Renzo di Quelli della notte torna con la sua compagnia di giro in tv e raccoglie un grande successo. Condivido con lui tante cose, anche il jazz che fu un dopo nella musica e nelle canzoni. Dopo senza buttare via il prima.
Se c’è una qualità in Renzo, e ce ne sono, la migliore è che non è uno snob, non è un intellettuale, è un musicista alto e con un gran naso, sa annusare e ha saputo annusare toujours.
Ha capito molto o tutto per salute naturale, in mezzo alle masse e ai padroni che capiscono solo lo specchio del letame. Cosa ha capito? Che l’ Italia con le tv dei padroni del gusto e del disgusto ci stava e ci sta rovinando di brutto.
Che l’Italia stava tagliando e sta tagliando i ponti con le tradizioni più belle del nostro Novecento, ovvero le voci, i suoni, le smorfie e le farse, l’intelligenza profonda, e le parole poche. Una rovina a cui tutti hanno collaborato e contribuito.

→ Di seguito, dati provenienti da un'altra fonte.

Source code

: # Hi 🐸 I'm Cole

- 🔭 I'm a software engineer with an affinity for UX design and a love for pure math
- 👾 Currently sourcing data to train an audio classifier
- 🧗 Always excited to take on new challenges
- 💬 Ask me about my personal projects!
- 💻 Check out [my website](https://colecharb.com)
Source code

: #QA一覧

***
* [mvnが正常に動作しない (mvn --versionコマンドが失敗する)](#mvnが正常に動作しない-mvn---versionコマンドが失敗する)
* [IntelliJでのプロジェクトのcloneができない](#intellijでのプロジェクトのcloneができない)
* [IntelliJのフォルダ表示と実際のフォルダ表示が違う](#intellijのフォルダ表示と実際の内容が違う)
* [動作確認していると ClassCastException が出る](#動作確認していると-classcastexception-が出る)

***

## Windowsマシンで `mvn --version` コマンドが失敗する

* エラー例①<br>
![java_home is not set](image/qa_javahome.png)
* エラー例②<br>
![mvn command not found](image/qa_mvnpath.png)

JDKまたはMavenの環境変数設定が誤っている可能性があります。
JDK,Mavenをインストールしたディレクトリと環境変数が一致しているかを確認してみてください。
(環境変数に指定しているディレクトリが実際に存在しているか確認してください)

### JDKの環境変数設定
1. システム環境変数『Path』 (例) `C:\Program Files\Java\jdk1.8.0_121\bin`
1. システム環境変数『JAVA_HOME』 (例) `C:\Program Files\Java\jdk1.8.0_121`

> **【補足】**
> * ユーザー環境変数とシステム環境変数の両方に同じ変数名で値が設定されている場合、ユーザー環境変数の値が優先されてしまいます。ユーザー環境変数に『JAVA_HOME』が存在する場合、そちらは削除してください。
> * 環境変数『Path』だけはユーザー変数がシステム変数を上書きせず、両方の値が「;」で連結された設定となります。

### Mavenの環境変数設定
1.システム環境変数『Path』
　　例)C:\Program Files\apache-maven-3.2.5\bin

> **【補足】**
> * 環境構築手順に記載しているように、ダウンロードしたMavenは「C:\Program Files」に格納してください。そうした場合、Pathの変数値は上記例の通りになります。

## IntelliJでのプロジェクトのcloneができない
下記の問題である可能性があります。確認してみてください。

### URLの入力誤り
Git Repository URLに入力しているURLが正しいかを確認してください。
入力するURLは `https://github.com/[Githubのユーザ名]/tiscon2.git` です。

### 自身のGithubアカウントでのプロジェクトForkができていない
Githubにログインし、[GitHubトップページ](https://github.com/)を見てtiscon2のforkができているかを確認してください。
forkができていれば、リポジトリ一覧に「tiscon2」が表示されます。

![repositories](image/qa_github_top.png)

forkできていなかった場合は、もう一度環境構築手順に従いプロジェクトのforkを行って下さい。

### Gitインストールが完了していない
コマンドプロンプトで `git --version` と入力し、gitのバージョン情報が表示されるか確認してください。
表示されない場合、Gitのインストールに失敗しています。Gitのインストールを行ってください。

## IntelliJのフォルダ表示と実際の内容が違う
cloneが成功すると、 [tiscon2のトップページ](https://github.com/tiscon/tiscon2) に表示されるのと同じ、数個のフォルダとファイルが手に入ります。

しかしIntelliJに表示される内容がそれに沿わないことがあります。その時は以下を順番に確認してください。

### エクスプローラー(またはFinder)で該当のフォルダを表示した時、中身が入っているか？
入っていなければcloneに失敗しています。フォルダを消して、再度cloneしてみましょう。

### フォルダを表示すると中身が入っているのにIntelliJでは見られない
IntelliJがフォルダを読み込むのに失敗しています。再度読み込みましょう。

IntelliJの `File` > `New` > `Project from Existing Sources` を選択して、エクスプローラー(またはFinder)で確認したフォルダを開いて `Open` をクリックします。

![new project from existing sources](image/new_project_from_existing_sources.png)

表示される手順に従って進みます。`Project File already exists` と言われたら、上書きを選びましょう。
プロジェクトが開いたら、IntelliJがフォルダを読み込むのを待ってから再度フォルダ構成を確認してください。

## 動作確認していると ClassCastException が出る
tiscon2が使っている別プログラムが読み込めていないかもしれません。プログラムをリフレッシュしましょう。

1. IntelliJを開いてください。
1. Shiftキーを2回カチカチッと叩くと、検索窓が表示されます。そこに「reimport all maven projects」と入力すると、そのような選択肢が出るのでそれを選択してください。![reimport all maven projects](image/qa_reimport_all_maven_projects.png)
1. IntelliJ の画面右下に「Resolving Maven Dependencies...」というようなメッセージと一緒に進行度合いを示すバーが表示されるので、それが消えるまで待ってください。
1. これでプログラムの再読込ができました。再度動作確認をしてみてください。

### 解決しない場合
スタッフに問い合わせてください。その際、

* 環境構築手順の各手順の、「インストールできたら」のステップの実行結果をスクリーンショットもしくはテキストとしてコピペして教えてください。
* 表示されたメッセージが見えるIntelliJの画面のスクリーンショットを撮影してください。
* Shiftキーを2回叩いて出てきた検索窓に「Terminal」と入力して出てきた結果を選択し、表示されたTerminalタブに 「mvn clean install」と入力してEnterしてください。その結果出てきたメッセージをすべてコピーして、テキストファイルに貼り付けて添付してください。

Si ride poco e male (Totò seduce sempre, l’antan dura, funziona); i cantautori sono finiti o sfiniti; il teatro è in genere una palla pallosa e presuntuosa; il cinema è un gargarismo tra pochi e a volte nemmeno pochi, produttori incapaci, affaristi da nulla, ambiziosi e presuntuosi da sempre. Lo Stato ci ha messo la zampino, e lo zampone finanziando a getto pericoloso i vari raccomandati d’area o delle loro parti politiche.
Il pubblico va poco e sempre più malvolentieri a vedere qualcosa di cui mezz’ora dopo non si ricorda. Rottamazione a pioggia e per via rincoglionimento. Arbore resiste e vince ancora perché è la maschera della ironia leggera ma con fondo; perché gli piacciono gli sradicati e coloro che fanno benissimo i dementi ma sono prof del dubbio e della diversità; rivoluzione linguistica, olfattiva (intorno troppi cattivi odori).
Mentre non sta in piedi un partito. Mentre non si legge un libro vero. Mentre continua la catastrofe di risse e di strofe trionfaliste. Ecco, mentre accade tutto questo, Renzo sorride in mezzo alla sua compagnia di geni bislacchi senza vergogna.
La nostra buona fede, s’incontra con la sua.